Records from a collection:
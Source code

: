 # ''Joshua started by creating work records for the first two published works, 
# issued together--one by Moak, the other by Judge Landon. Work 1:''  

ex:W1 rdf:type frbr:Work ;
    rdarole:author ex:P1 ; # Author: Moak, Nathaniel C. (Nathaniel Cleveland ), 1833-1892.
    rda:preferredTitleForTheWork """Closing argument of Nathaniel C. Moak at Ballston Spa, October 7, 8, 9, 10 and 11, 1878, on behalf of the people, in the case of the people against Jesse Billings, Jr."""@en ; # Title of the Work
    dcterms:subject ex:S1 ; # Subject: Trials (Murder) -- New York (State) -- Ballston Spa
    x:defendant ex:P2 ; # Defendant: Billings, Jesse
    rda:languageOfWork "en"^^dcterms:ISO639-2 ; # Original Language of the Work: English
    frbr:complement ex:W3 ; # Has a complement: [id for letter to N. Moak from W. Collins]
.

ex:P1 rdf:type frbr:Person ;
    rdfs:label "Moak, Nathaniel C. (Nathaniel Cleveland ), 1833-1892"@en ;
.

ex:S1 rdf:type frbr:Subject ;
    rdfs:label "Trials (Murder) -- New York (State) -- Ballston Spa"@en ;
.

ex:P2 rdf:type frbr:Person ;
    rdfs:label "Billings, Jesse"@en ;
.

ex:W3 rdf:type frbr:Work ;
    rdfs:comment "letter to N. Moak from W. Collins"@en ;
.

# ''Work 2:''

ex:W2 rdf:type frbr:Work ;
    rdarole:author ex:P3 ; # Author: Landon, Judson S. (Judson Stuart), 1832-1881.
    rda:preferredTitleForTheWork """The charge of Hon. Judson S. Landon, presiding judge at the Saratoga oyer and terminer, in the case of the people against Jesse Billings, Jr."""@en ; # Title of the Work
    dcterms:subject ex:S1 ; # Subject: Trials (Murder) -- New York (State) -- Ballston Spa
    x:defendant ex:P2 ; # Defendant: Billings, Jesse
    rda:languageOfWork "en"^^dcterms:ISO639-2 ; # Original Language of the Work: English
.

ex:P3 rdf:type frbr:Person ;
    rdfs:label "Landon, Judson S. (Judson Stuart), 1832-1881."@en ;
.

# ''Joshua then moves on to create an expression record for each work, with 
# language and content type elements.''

Your task: Look for the string "Joshua" in the entries above. Copy every line that has it.

Answer for the task:
: # ''Joshua started by creating work records for the first two published works, 
# ''Joshua then moves on to create an expression record for each work, with 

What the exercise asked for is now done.